### TASK TO COMPLETE
Find the line containing "Added functionality related to audio streams". Retype it and every line after it through the end of the entries, exactly as written, with nothing added.

▼▼▼

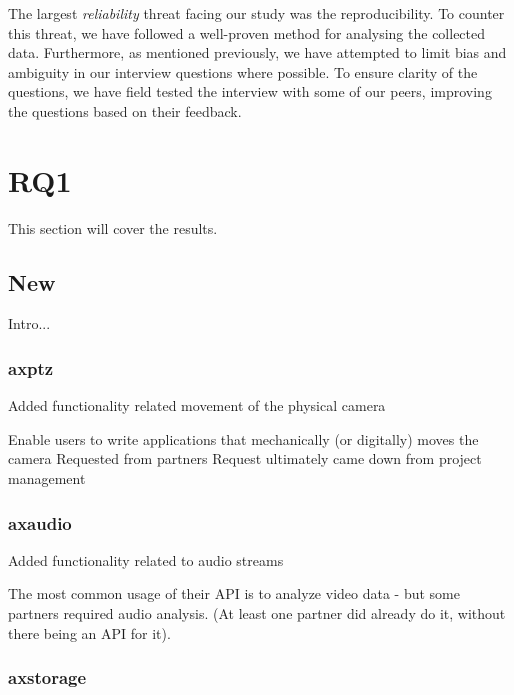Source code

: \documentclass[conference]{IEEEtran}
\begin{document}
The largest \textit{reliability} threat facing our study was the reproducibility. To counter this threat, we have followed a well-proven method for analysing the collected data. Furthermore, as mentioned previously, we have attempted to limit bias and ambiguity in our interview questions where possible. To ensure clarity of the questions, we have field tested the interview with some of our peers, improving the questions based on their feedback.


 \newpage
\section{RQ1} \label{results}
This section will cover the results.


\subsection{New}
Intro...

\subsubsection{axptz}

Added functionality related movement of the physical camera



Enable users to write applications that mechanically (or digitally) moves the camera
Requested from partners
Request ultimately came down from project management









\subsubsection{axaudio}

Added functionality related to audio streams



The most common usage of their API is to analyze video data - but some partners required audio analysis. (At least one partner did already do it, without there being an API for it).







\subsubsection{axstorage}
\end{document}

▲▲▲

### RESPONSE BOX
Added functionality related to audio streams



The most common usage of their API is to analyze video data - but some partners required audio analysis. (At least one partner did already do it, without there being an API for it).







\subsubsection{axstorage}
\end{document}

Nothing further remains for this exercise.